The problem isn't that Stack Overflow is *allowing* people to scrape the content...

webstrand · on May 9, 2024

Isn't the data publicly available? https://archive.org/details/stackexchange

mattstir · on May 9, 2024

The publicly-available archives released by Stack Exchange are updated roughly quarterly and have the attribution requirements as specified by CC BY-SA + the Stack Exchange ToS.

The article makes it sound like OpenAI is using the API though, rather than the archives. The API and live sites forbid scraping within the acceptable use policy, as seen here: https://stackoverflow.com/legal/acceptable-use-policy

hedora · on May 9, 2024

Given the CC license, and the fact that contributors can apparently code, they should scrape the content and be done.

Of course, that’d mean bypassing the scraper blocker. This article is a decent starting point:

https://stackoverflow.com/questions/66413511/how-to-avoid-be...

lamontcg · on May 9, 2024

> And, incidentally, passing zero of that money on to the people who actually created the content.

I mean that is basically SO's entire business model.

People do tons of work for free and SO runs the service and monetizes it.

theendisney · on May 8, 2024

I dont get how you can release something under anything other than all rights reserved without identification. We need to be able to persecute you in case you are not the author. Or is it that i may republish anything under any license?? It could be that the platform licences it in the toss but with cc are they not obligated to make it available without obstructie?

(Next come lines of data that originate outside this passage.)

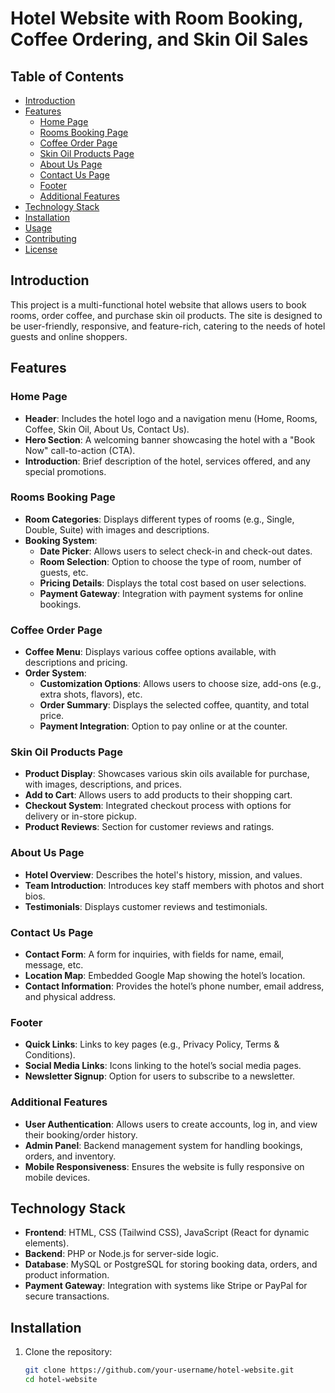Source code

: # Hotel Website with Room Booking, Coffee Ordering, and Skin Oil Sales

## Table of Contents

- [Introduction](#introduction)
- [Features](#features)
  - [Home Page](#home-page)
  - [Rooms Booking Page](#rooms-booking-page)
  - [Coffee Order Page](#coffee-order-page)
  - [Skin Oil Products Page](#skin-oil-products-page)
  - [About Us Page](#about-us-page)
  - [Contact Us Page](#contact-us-page)
  - [Footer](#footer)
  - [Additional Features](#additional-features)
- [Technology Stack](#technology-stack)
- [Installation](#installation)
- [Usage](#usage)
- [Contributing](#contributing)
- [License](#license)

## Introduction

This project is a multi-functional hotel website that allows users to book rooms, order coffee, and purchase skin oil products. The site is designed to be user-friendly, responsive, and feature-rich, catering to the needs of hotel guests and online shoppers.

## Features

### Home Page

- **Header**: Includes the hotel logo and a navigation menu (Home, Rooms, Coffee, Skin Oil, About Us, Contact Us).
- **Hero Section**: A welcoming banner showcasing the hotel with a "Book Now" call-to-action (CTA).
- **Introduction**: Brief description of the hotel, services offered, and any special promotions.

### Rooms Booking Page

- **Room Categories**: Displays different types of rooms (e.g., Single, Double, Suite) with images and descriptions.
- **Booking System**:
  - **Date Picker**: Allows users to select check-in and check-out dates.
  - **Room Selection**: Option to choose the type of room, number of guests, etc.
  - **Pricing Details**: Displays the total cost based on user selections.
  - **Payment Gateway**: Integration with payment systems for online bookings.

### Coffee Order Page

- **Coffee Menu**: Displays various coffee options available, with descriptions and pricing.
- **Order System**:
  - **Customization Options**: Allows users to choose size, add-ons (e.g., extra shots, flavors), etc.
  - **Order Summary**: Displays the selected coffee, quantity, and total price.
  - **Payment Integration**: Option to pay online or at the counter.

### Skin Oil Products Page

- **Product Display**: Showcases various skin oils available for purchase, with images, descriptions, and prices.
- **Add to Cart**: Allows users to add products to their shopping cart.
- **Checkout System**: Integrated checkout process with options for delivery or in-store pickup.
- **Product Reviews**: Section for customer reviews and ratings.

### About Us Page

- **Hotel Overview**: Describes the hotel's history, mission, and values.
- **Team Introduction**: Introduces key staff members with photos and short bios.
- **Testimonials**: Displays customer reviews and testimonials.

### Contact Us Page

- **Contact Form**: A form for inquiries, with fields for name, email, message, etc.
- **Location Map**: Embedded Google Map showing the hotel’s location.
- **Contact Information**: Provides the hotel’s phone number, email address, and physical address.

### Footer

- **Quick Links**: Links to key pages (e.g., Privacy Policy, Terms & Conditions).
- **Social Media Links**: Icons linking to the hotel’s social media pages.
- **Newsletter Signup**: Option for users to subscribe to a newsletter.

### Additional Features

- **User Authentication**: Allows users to create accounts, log in, and view their booking/order history.
- **Admin Panel**: Backend management system for handling bookings, orders, and inventory.
- **Mobile Responsiveness**: Ensures the website is fully responsive on mobile devices.

## Technology Stack

- **Frontend**: HTML, CSS (Tailwind CSS), JavaScript (React for dynamic elements).
- **Backend**: PHP or Node.js for server-side logic.
- **Database**: MySQL or PostgreSQL for storing booking data, orders, and product information.
- **Payment Gateway**: Integration with systems like Stripe or PayPal for secure transactions.

## Installation

1. Clone the repository:
   ```bash
   git clone https://github.com/your-username/hotel-website.git
   cd hotel-website
   ```

```

```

Repulsion9513 · on May 9, 2024

Prosecution and persecution are two different things. Persecuting anyone is not a good time :)

If you need to prosecute the person, there are established procedures for that: DMCA, or ultimately a lawsuit over the infringement. That you didn't identify yourself publicly on the site does not make that impossible. In fact the point of the DMCA was to make it easier to handle this - because if the provider doesn't comply with your DMCA, you can sue the provider.

shkkmo · on May 9, 2024

Requiring indentification to publish so that copyright is protected would be massive overreach and this sort of thinking is why I think copyright is a dangerous concept that needs to be sharply curtailed, not expanded to cover AI training.

In practice, the safest course is to not use content from untrustworthy sources in ways that require a license (aka in ways that are not fair use in your applicable jurisdictions).

theendisney · on May 9, 2024

I think by default you just cant use things? Who thought that was a great idea i dont know. We must be missing an enourmous chunk of progress.

Every juristiction its own idea of fair use? Thats just hilarious?

I never really thought about peoples privacy either but at first glance you seem to be right.

Do you have any solution to the puzzle? People are quite attached to the concept and many build their house on this soil. Appeal to tradition?